Another of the former Mexico City mayor’s moves has been to find a place for Omar García Harfuch, who she previously put forward without success for the role of Mexico City mayor. She has also managed to orchestrate the return of Lázaro Cárdenas Batel, a friend of the president’s and now one of her most trusted Cabinet members. Cárdenas Batel was previously a Cabinet coordinator but resigned in March last year after public disagreements between López Obrador and Lázaro Cárdenas Batel’s engineer father, Cuauhtémoc Cárdenas.

At the beginning of August, the state governors met with Sheinbaum to discuss common policies and present requests for work on various issues such as water, roads, electricity and containing crime. Not all of these governors are from Sheinbaum’s party, but those who are not are in the minority. Sheinbaum received the governor of Nuevo León, Samuel García, to discuss the issue of Tesla, and the electric car plant that the magnate Elon Musk promised to locate in this state, which is still to be confirmed. García believes things will settle after the U.S. elections. Nuevo León is a prosperous state and central to the president’s interests. López Obrador made sure he took it into account, and now photographs have emerged of a beaming Sheinbaum with García and his wife, Mariana Rodríguez Cantú.

Smiles are part of presidential diplomacy. As are snubs. And it was telling that the Morena party’s ally, Gerardo Fernández Noroña from the Labor Party, was the only figure who Sheinbaum failed to kiss at the gathering on August 15. Noroña claims a post, as promised to those who fought for Sheinbaum’s presidency. But now everyone has been appointed bar him, and, true to form, he has not disguised his disgruntlement.
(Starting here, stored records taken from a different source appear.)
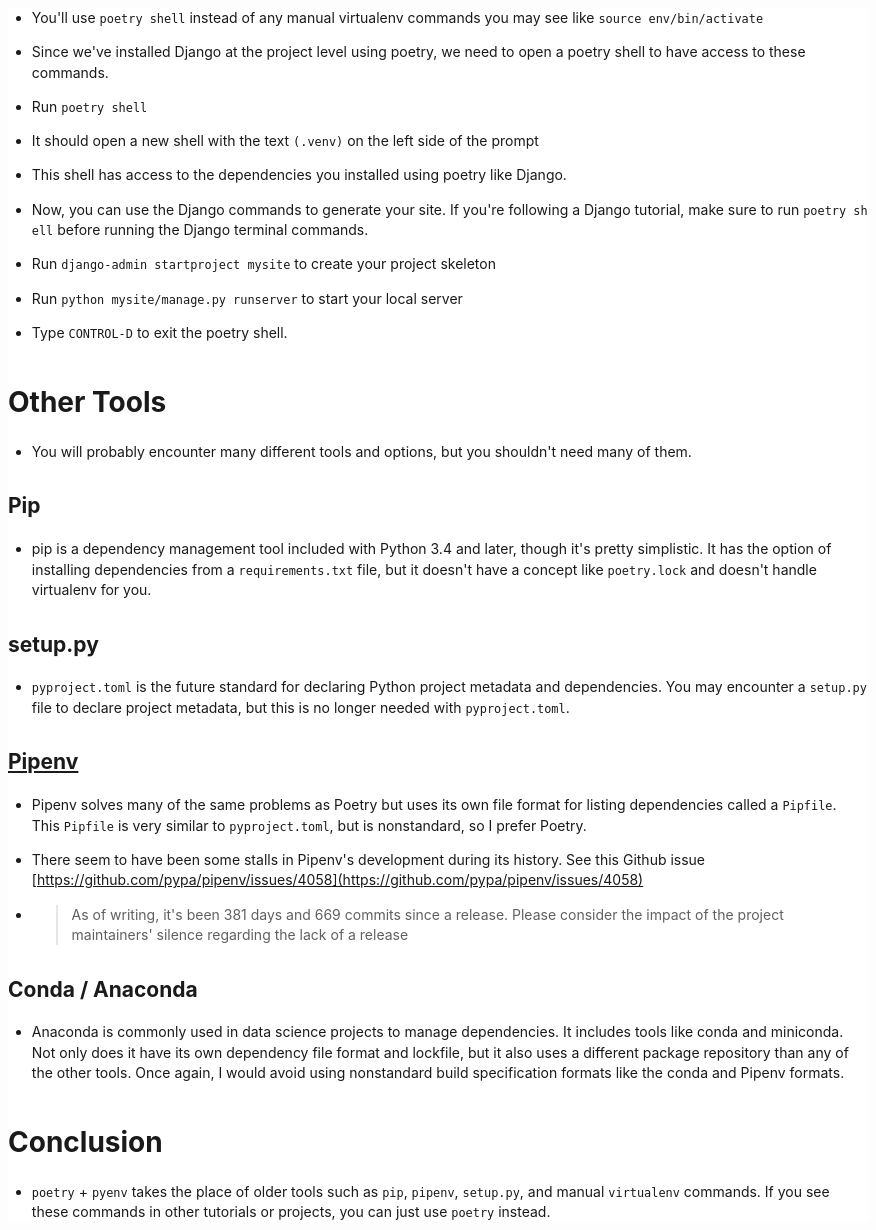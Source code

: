   + You'll use `poetry shell` instead of any manual virtualenv commands you may see like `source env/bin/activate`

  + Since we've installed Django at the project level using poetry, we need to open a poetry shell to have access to these commands.

  + Run `poetry shell`

  + It should open a new shell with the text `(.venv)` on the left side of the prompt

  + This shell has access to the dependencies you installed using poetry like Django.

  + Now, you can use the Django commands to generate your site. If you're following a Django tutorial, make sure to run `poetry shell` before running the Django terminal commands.

  + Run `django-admin startproject mysite` to create your project skeleton

  + Run `python mysite/manage.py runserver` to start your local server

  + Type `CONTROL-D` to exit the poetry shell.

# Other Tools

  + You will probably encounter many different tools and options, but you shouldn't need many of them.

## Pip

  + pip is a dependency management tool included with Python 3.4 and later, though it's pretty simplistic. It has the option of installing dependencies from a `requirements.txt` file, but it doesn't have a concept like `poetry.lock` and doesn't handle virtualenv for you.

## setup.py

  + `pyproject.toml` is the future standard for declaring Python project metadata and dependencies. You may encounter a `setup.py` file to declare project metadata, but this is no longer needed with `pyproject.toml`.

## [Pipenv](https://github.com/pypa/pipenv)

  + Pipenv solves many of the same problems as Poetry but uses its own file format for listing dependencies called a `Pipfile`. This `Pipfile` is very similar to `pyproject.toml`, but is nonstandard, so I prefer Poetry.

  + There seem to have been some stalls in Pipenv's development during its history.  See this Github issue [https://github.com/pypa/pipenv/issues/4058](https://github.com/pypa/pipenv/issues/4058)

  + > As of writing, it's been 381 days and 669 commits since a release. Please consider the impact of the project maintainers' silence regarding the lack of a release

## Conda / Anaconda

  + Anaconda is commonly used in data science projects to manage dependencies. It includes tools like conda and miniconda. Not only does it have its own dependency file format and lockfile, but it also uses a different package repository than any of the other tools. Once again, I would avoid using nonstandard build specification formats like the conda and Pipenv formats.

# Conclusion

  + `poetry` + `pyenv` takes the place of older tools such as `pip`, `pipenv`, `setup.py`, and manual `virtualenv` commands. If you see these commands in other tutorials or projects, you can just use `poetry` instead.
Claudia Sheinbaum on her arrival at the Metropolitan Theater.
Claudia Sheinbaum on her arrival at the Metropolitan Theater.Christian Palma

On August 15, Sheinbaum laid out her government’s priorities, which run along the same lines as those of López Obrador’s administration: a moral economy, support for the poor, social welfare programs, educational scholarships, independence and sovereignty. Between one thing and another, she mentioned all the Mexican left-wing bigwigs, from Juárez to Cárdenas, throwing in a handful of women who are not always mentioned, and some feminist policies for good measure.

But if anyone expects her to branch out on her own and leave López Obrador behind, they might be disappointed: “Our adversaries get upset when I talk about López Obrador, they want a disassociation, but I am not going to do it. It is an honor to be with Obrador. He is the best president Mexico has ever had,” she said.